Late last week, officials in Ames continued to sound alarms about firing people at the National Animal Disease Center. We did not hear much from Rep. Randy Feenstra, whose district includes Ames, or either of our two US senators, on this critical matter.
The stupidity of it is astounding.
Avian flu has spread from waterfowl to domestic flocks to mammals, including humans. Not only has it caused higher food prices, it has the potential to become our next pandemic.
While we understand the political appeal of firing IRS agents, any stooge should know you don’t fire avian flu workers when birds are dying by the millions. This is an immediate threat to the health and economic well-being of Storm Lake. The USDA is eager to throw $31 billion in disaster payments toward farmers. Would that we spend a tenth of that sum on research and workers in Ames who protect us.
The Department of Government Efficiency, with which Sen. Ernst associates herself, should understand that efficiency demands results. All we get are dead birds and higher food costs. This administration is a disaster. Bumbling fools.

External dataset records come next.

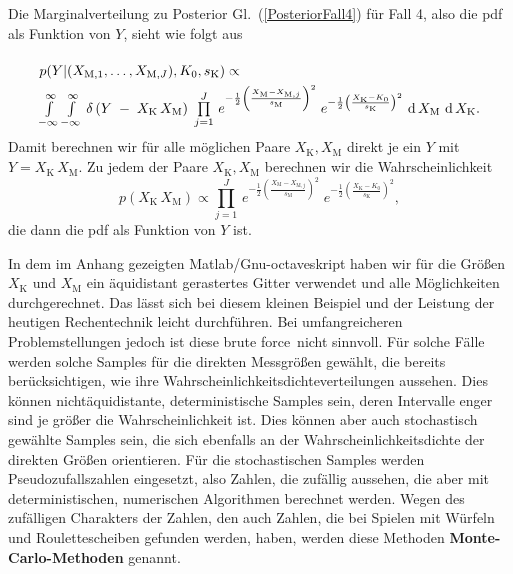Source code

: Die Marginalverteilung zu Posterior Gl.~(\ref{PosteriorFall4}) für Fall 4, also
die pdf als Funktion von $Y$, sieht wie folgt aus
\begin{equation}
\arraycolsep=2.0pt\def\arraystretch{2.0}
\begin{array}{l}
p(Y | (X_{\mathrm{M},1}, \dots, X_{\mathrm{M},J}), K_0, s_\mathrm{K}) \propto \\
\int\limits_{-\infty}^\infty \int\limits_{-\infty}^\infty \,
\delta \left( Y \; - \; X_\mathrm{K} \, X_\mathrm{M}\right)
\; \prod\limits_{j=1}^J  \,
e^{-\frac{1}{2} \left(\frac{ X_\mathrm{M} - X_{\mathrm{M},j} }{s_\mathrm{M}} \right)^2}
\;  e^{-\frac{1}{2} \left(\frac{X_\mathrm{K} - K_0}{s_\mathrm{K}} \right)^2}  \,
\operatorname{d}X_\mathrm{M} \, \operatorname{d}X_\mathrm{K}.
\end{array}
\label{marginalPosteriorFall4}
\end{equation}
Damit berechnen wir für alle möglichen Paare $X_\mathrm{K}, X_\mathrm{M}$ direkt je ein
$Y$ mit $Y = X_\mathrm{K} \, X_\mathrm{M}$. Zu jedem der Paare $X_\mathrm{K}, X_\mathrm{M}$
berechnen wir die Wahrscheinlichkeit
$$
p(X_\mathrm{K} \, X_\mathrm{M}) \propto \prod\limits_{j=1}^J  \,
e^{-\frac{1}{2} \left(\frac{ X_\mathrm{M} - X_{\mathrm{M},j} }{s_\mathrm{M}} \right)^2}
\;  e^{-\frac{1}{2} \left(\frac{X_\mathrm{K} - K_0}{s_\mathrm{K}} \right)^2},
$$
die dann die pdf als Funktion von $Y$ ist.

In dem im Anhang gezeigten Matlab/Gnu-octaveskript haben wir für die Größen
$X_\mathrm{K}$ und $X_\mathrm{M}$ ein äquidistant gerastertes Gitter verwendet und alle
Möglichkeiten durchgerechnet. Das lässt sich bei diesem kleinen Beispiel und der Leistung
der heutigen Rechentechnik leicht durchführen. Bei umfangreicheren Problemstellungen jedoch
ist diese \glqq brute force\grqq ~nicht sinnvoll. Für solche Fälle
werden solche Samples für die direkten Messgrößen
gewählt, die bereits berücksichtigen, wie ihre Wahrscheinlichkeitsdichteverteilungen aussehen.
Dies können nichtäquidistante, deterministische Samples sein, deren Intervalle enger sind
je größer die Wahrscheinlichkeit ist. Dies können aber auch stochastisch gewählte Samples sein,
die sich ebenfalls an der Wahrscheinlichkeitsdichte der direkten Größen orientieren.
Für die stochastischen Samples werden Pseudozufallszahlen eingesetzt, also Zahlen, die zufällig
aussehen, die aber mit deterministischen, numerischen Algorithmen berechnet werden.
Wegen des zufälligen Charakters der Zahlen, den auch Zahlen, die bei Spielen mit Würfeln und
Roulettescheiben gefunden werden, haben, werden diese Methoden \textbf{Monte-Carlo-Methoden}
genannt.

Although it was churlish to watch, the Vance-Trump tag team ambush of Ukrainian President Zelenskyy might end up with a good result: Europe stepped up to voice its support for their devastated neighbor. It was the strongest display of European unity seen since the downfall of the Soviet Union. The United States probably should recede, when we are led by someone like Donald Trump, who admires a war criminal like Vladimir Putin. The US has been the most important guarantor of the peace in Europe post-World War II. Others are more enamored with the old artifice of NATO than the American voting public is. There is a strong sentiment that this is Europe’s war. Congress could not muster another aid package now. It will be up to Europe, and not Trump, to bring the warring parties to the negotiating table. The vile display on live TV last week should convince anyone that we have no business negotiating on behalf of Ukraine. We have discarded the franchise of being the defender of freedom.